The pro-inflammatory cytokine LTA (lymphotoxin-α) has multiple functions in regulating the immune system and may contribute to inflammatory processes leading to CHD (coronary heart disease). The aim of the present study was to investigate whether the common C804A (resulting in a Thr²⁶→Asp amino acid substitution) and A252G polymorphisms of the LTA gene and the C3279T polymorphism of the galectin-2 (LGALS2) gene, which affects LTA secretion, are associated with inflammatory parameters and cell adhesion molecules, and whether these polymorphisms are related to CHD in American women and men.
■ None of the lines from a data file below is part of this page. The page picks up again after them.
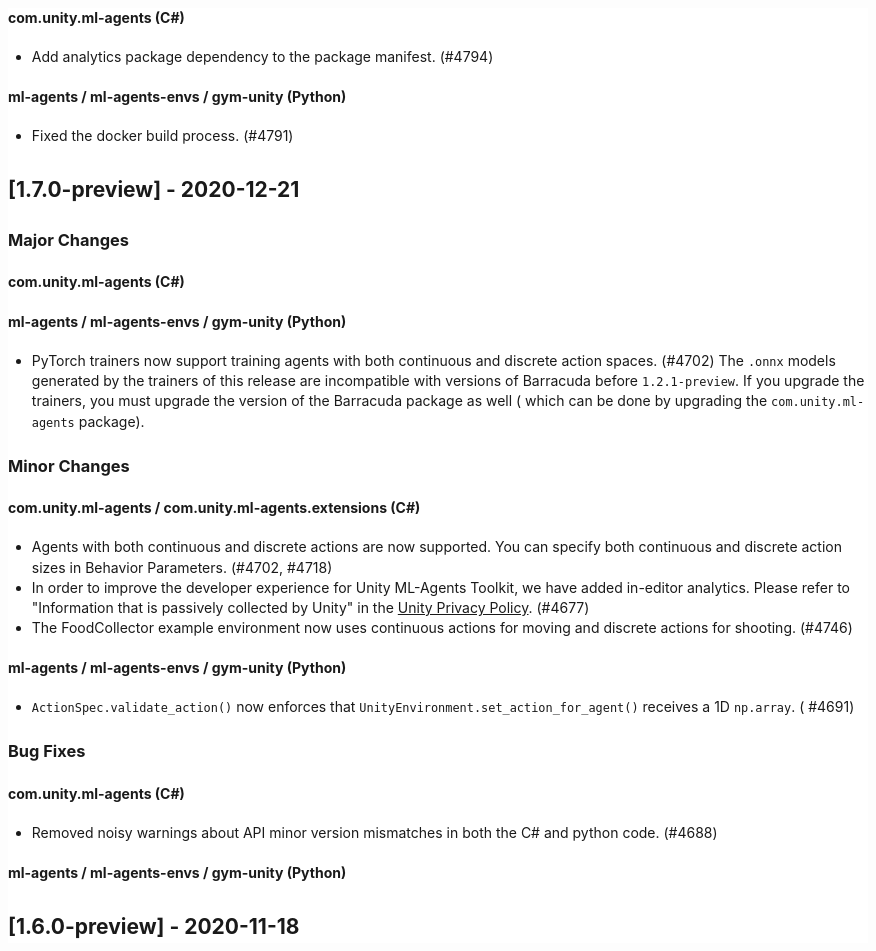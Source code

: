 #### com.unity.ml-agents (C#)

- Add analytics package dependency to the package manifest. (#4794)

#### ml-agents / ml-agents-envs / gym-unity (Python)

- Fixed the docker build process. (#4791)

## [1.7.0-preview] - 2020-12-21

### Major Changes

#### com.unity.ml-agents (C#)

#### ml-agents / ml-agents-envs / gym-unity (Python)

- PyTorch trainers now support training agents with both continuous and discrete action spaces. (#4702)
  The `.onnx` models generated by the trainers of this release are incompatible with versions of Barracuda
  before `1.2.1-preview`. If you upgrade the trainers, you must upgrade the version of the Barracuda package as well (
  which can be done by upgrading the `com.unity.ml-agents` package).

### Minor Changes

#### com.unity.ml-agents / com.unity.ml-agents.extensions (C#)

- Agents with both continuous and discrete actions are now supported. You can specify
  both continuous and discrete action sizes in Behavior Parameters. (#4702, #4718)
- In order to improve the developer experience for Unity ML-Agents Toolkit, we have added in-editor analytics.
  Please refer to "Information that is passively collected by Unity" in the
  [Unity Privacy Policy](https://unity3d.com/legal/privacy-policy). (#4677)
- The FoodCollector example environment now uses continuous actions for moving and
  discrete actions for shooting. (#4746)

#### ml-agents / ml-agents-envs / gym-unity (Python)

- `ActionSpec.validate_action()` now enforces that `UnityEnvironment.set_action_for_agent()` receives a 1D `np.array`. (
  #4691)

### Bug Fixes

#### com.unity.ml-agents (C#)

- Removed noisy warnings about API minor version mismatches in both the C# and python code. (#4688)

#### ml-agents / ml-agents-envs / gym-unity (Python)

## [1.6.0-preview] - 2020-11-18
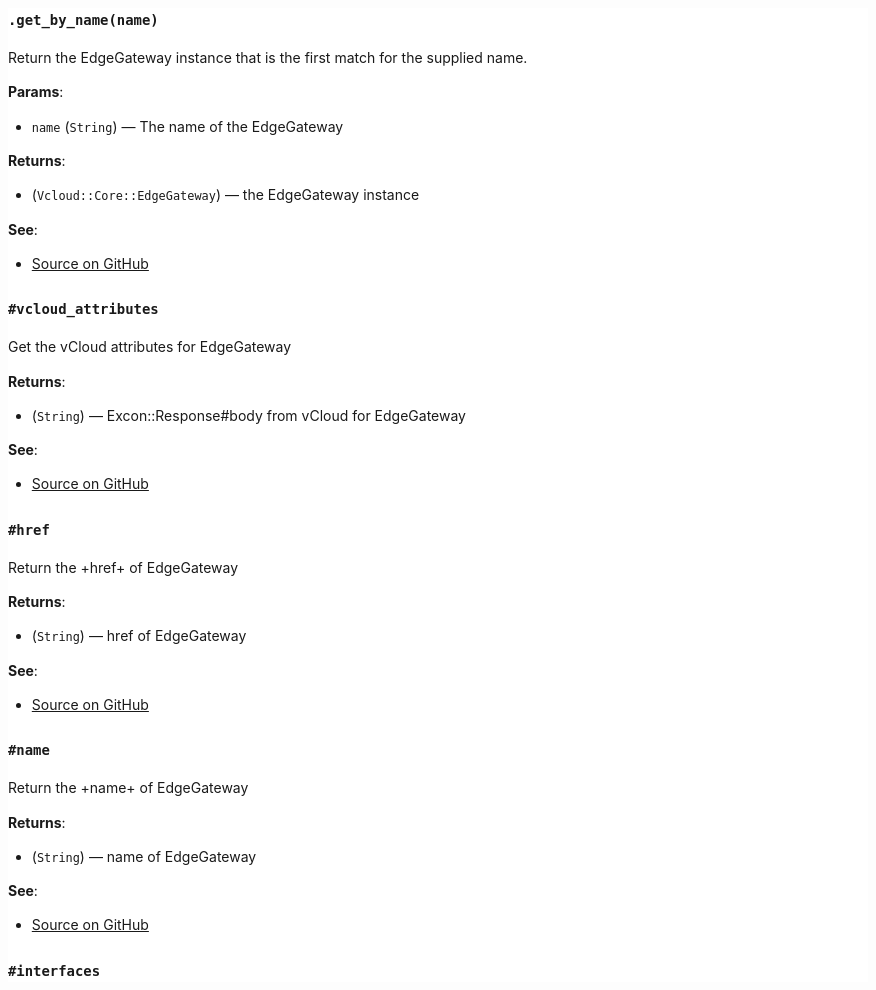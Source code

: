 ### `.get_by_name(name)`

Return the EdgeGateway instance that is the first match for the
supplied name.

**Params**:

- `name` (`String`) — The name of the EdgeGateway
  

**Returns**:

- (`Vcloud::Core::EdgeGateway`) — the EdgeGateway instance


**See**:
- [Source on GitHub](https://github.com/gds-operations/vcloud-core/blob/master/lib/vcloud/core/edge_gateway.rb#L61)

### `#vcloud_attributes`

Get the vCloud attributes for EdgeGateway

**Returns**:

- (`String`) — Excon::Response#body from vCloud for EdgeGateway


**See**:
- [Source on GitHub](https://github.com/gds-operations/vcloud-core/blob/master/lib/vcloud/core/edge_gateway.rb#L71)

### `#href`

Return the +href+ of EdgeGateway

**Returns**:

- (`String`) — href of EdgeGateway


**See**:
- [Source on GitHub](https://github.com/gds-operations/vcloud-core/blob/master/lib/vcloud/core/edge_gateway.rb#L79)

### `#name`

Return the +name+ of EdgeGateway

**Returns**:

- (`String`) — name of EdgeGateway


**See**:
- [Source on GitHub](https://github.com/gds-operations/vcloud-core/blob/master/lib/vcloud/core/edge_gateway.rb#L86)

### `#interfaces`
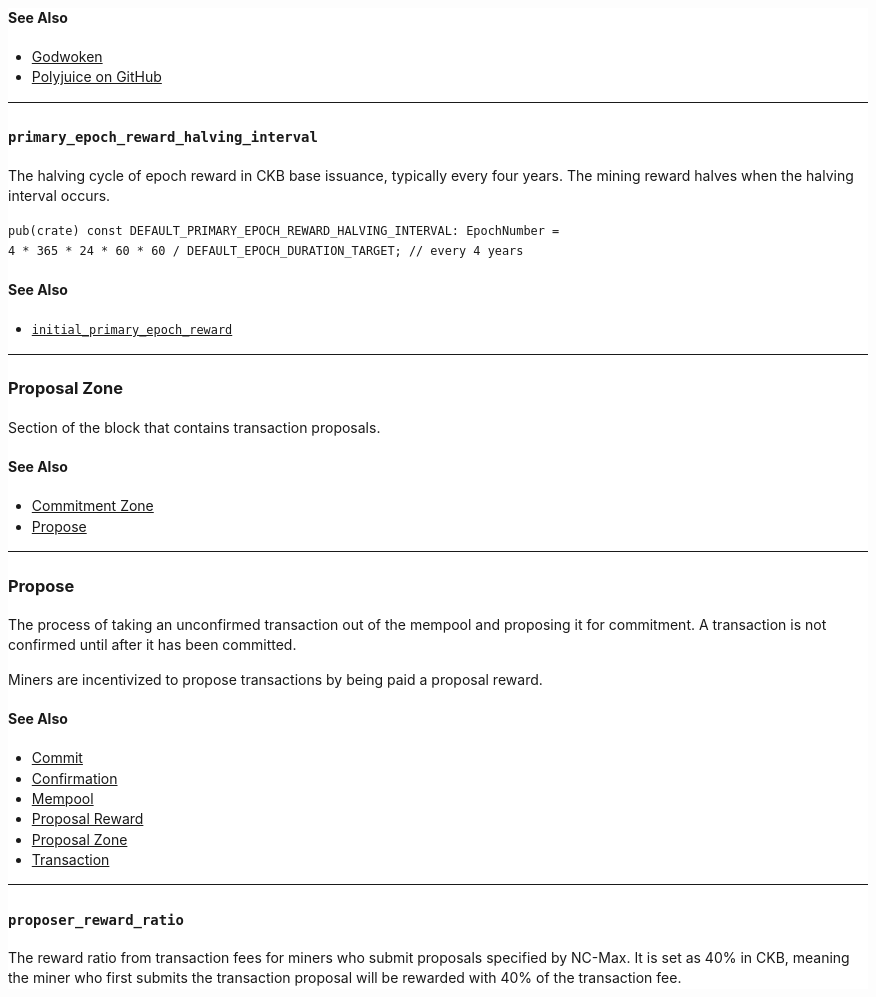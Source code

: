 #### See Also

- [Godwoken](#godwoken)
- [Polyjuice on GitHub](https://github.com/nervosnetwork/polyjuice)

---

### `primary_epoch_reward_halving_interval`

The halving cycle of epoch reward in CKB base issuance, typically every four years. The mining reward halves when the halving interval occurs.

```
pub(crate) const DEFAULT_PRIMARY_EPOCH_REWARD_HALVING_INTERVAL: EpochNumber =
4 * 365 * 24 * 60 * 60 / DEFAULT_EPOCH_DURATION_TARGET; // every 4 years
```

#### See Also

- [`initial_primary_epoch_reward`](#initial_primary_epoch_reward)

---

### Proposal Zone

Section of the block that contains transaction proposals.

#### See Also

- [Commitment Zone](#commitment-zone)
- [Propose](#propose)

---

### Propose

The process of taking an unconfirmed transaction out of the mempool and proposing it for commitment. A transaction is not confirmed until after it has been committed.

Miners are incentivized to propose transactions by being paid a proposal reward.

#### See Also

- [Commit](#commit)
- [Confirmation](#confirmation)
- [Mempool](#mempool)
- [Proposal Reward](#proposal-reward)
- [Proposal Zone](#proposal-zone)
- [Transaction](#transaction)

---

### `proposer_reward_ratio`

The reward ratio from transaction fees for miners who submit proposals specified by NC-Max. It is set as 40% in CKB, meaning the miner who first submits the transaction proposal will be rewarded with 40% of the transaction fee.
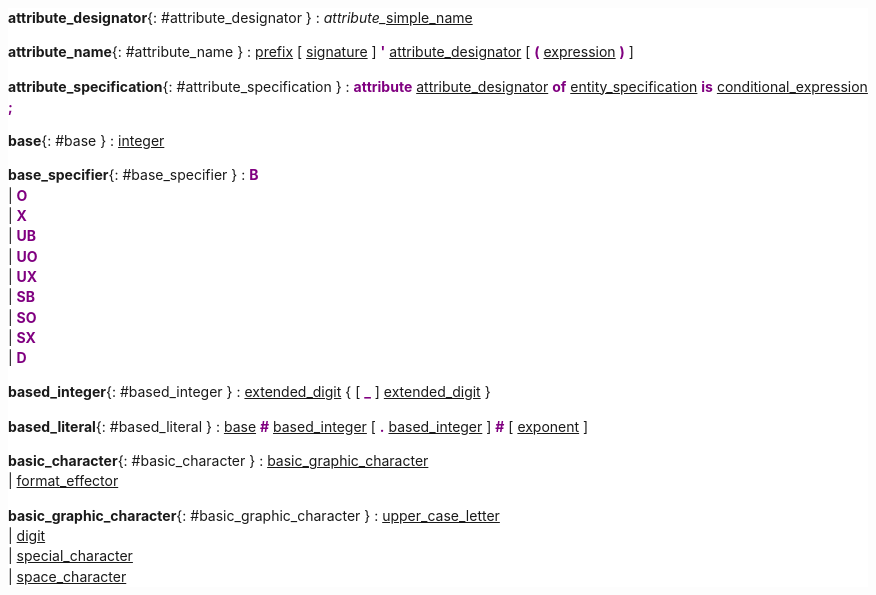 **attribute_designator**{: #attribute_designator }
:	<em>attribute_</em><a href="#simple_name">simple_name</a> 
  
**attribute_name**{: #attribute_name }
:	<a href="#prefix">prefix</a>  \[ <a href="#signature">signature</a>  ]  <font color="purple"><b>'</b></font> <a href="#attribute_designator">attribute_designator</a>  \[ <font color="purple"><b>(</b></font> <a href="#expression">expression</a> <font color="purple"><b>)</b></font>  ]  
  
**attribute_specification**{: #attribute_specification }
:	<font color="purple"><b>attribute</b></font> <a href="#attribute_designator">attribute_designator</a> <font color="purple"><b>of</b></font> <a href="#entity_specification">entity_specification</a> <font color="purple"><b>is</b></font> <a href="#conditional_expression">conditional_expression</a> <font color="purple"><b>;</b></font> 
  
**base**{: #base }
:	<a href="#integer">integer</a> 
  
**base_specifier**{: #base_specifier }
:	<font color="purple"><b>B</b></font>   
        | <font color="purple"><b>O</b></font>   
        | <font color="purple"><b>X</b></font>   
        | <font color="purple"><b>UB</b></font>   
        | <font color="purple"><b>UO</b></font>   
        | <font color="purple"><b>UX</b></font>   
        | <font color="purple"><b>SB</b></font>   
        | <font color="purple"><b>SO</b></font>   
        | <font color="purple"><b>SX</b></font>   
        | <font color="purple"><b>D</b></font> 
  
**based_integer**{: #based_integer }
:	<a href="#extended_digit">extended_digit</a>  {  \[ <font color="purple"><b>_</b></font>  ]  <a href="#extended_digit">extended_digit</a>  }  
  
**based_literal**{: #based_literal }
:	<a href="#base">base</a> <font color="purple"><b>#</b></font> <a href="#based_integer">based_integer</a>  \[ <font color="purple"><b>.</b></font> <a href="#based_integer">based_integer</a>  ]  <font color="purple"><b>#</b></font>  \[ <a href="#exponent">exponent</a>  ]  
  
**basic_character**{: #basic_character }
:	<a href="#basic_graphic_character">basic_graphic_character</a>   
        | <a href="#format_effector">format_effector</a> 
  
**basic_graphic_character**{: #basic_graphic_character }
:	<a href="#upper_case_letter">upper_case_letter</a>   
        | <a href="#digit">digit</a>   
        | <a href="#special_character">special_character</a>   
        | <a href="#space_character">space_character</a>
We conducted a prospective nested case-control study within the Nurses' Health Study and Health Professionals Follow-Up Study. Among participants free of cardiovascular disease at baseline, 249 women and 266 men developed CHD during 8 and 6 years of follow-up respectively, and we matched controls 2:1 based on age and smoking. The LGALS2 gene variant was significantly associated with a decreased risk of CHD in women [odds ratio (95% confidence interval), 0.70 (0.50–0.97); P=0.03]. In addition, the LGALS2 polymorphism was directly associated with CRP (C-reactive protein) levels in cases from both studies (P<0.05). The LTA gene polymorphisms were directly associated with levels of sTNFRs (soluble tumour necrosis factor receptors) and VCAM-1 (vascular cell adhesion molecule-1) in both women and men with CHD (P<0.05). However, no overall effect was demonstrated between LTA gene polymorphisms and risk of CHD.